New Mexicans to Prevent Gun Violence

logo New Mexicans to Prevent Gun Violence (NMPGV) is a 501(c)3 non-partisan organization whose mission is to reduce firearm injury and death through public health, education, advocacy, and public awareness, in order to protect the safety of our families and communities.

Who We Are

In January of 2013, a group of concerned citizens formed New Mexicans to Prevent Gun Violence in response not only to the tragedy at Sandy Hook Elementary School (where 20 children and 6 adult staff members were fatally shot) but also to the escalating gun violence that was starting to define our state and country.

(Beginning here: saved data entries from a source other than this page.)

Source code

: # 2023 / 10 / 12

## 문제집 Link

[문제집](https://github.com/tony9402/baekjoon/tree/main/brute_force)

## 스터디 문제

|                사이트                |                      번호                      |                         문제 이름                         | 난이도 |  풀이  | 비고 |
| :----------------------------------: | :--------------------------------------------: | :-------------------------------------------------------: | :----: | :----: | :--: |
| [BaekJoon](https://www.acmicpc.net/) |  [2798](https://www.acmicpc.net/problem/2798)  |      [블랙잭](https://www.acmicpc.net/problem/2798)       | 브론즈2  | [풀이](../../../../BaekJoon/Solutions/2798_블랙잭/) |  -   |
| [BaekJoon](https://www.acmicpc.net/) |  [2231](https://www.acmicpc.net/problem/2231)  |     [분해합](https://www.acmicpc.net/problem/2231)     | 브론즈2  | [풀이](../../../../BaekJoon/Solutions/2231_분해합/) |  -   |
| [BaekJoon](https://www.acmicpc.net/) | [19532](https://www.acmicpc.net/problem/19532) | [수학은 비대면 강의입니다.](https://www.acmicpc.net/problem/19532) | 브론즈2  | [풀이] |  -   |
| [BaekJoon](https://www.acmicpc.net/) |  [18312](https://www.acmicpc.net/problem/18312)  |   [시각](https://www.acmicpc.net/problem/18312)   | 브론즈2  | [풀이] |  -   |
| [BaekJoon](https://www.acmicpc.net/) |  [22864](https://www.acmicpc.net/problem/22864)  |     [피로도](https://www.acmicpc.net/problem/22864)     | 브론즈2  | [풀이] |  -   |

We are several thousand members strong from across the state of New Mexico. We partner with schools, school boards, cities, counties, police departments and interfaith groups as well as national and local organizations to reduce gun violence in our state.

Why we work

People are using guns to kill, injure and traumatize New Mexico’s children and families, with costly consequences for entire communities. Gun safety is a particularly acute problem for children in New Mexico.

In 2013, the third leading cause of death for New Mexican children ages 1-18 was homicide, with 74% of those deaths occurring by firearm. Source: NM Vital Records.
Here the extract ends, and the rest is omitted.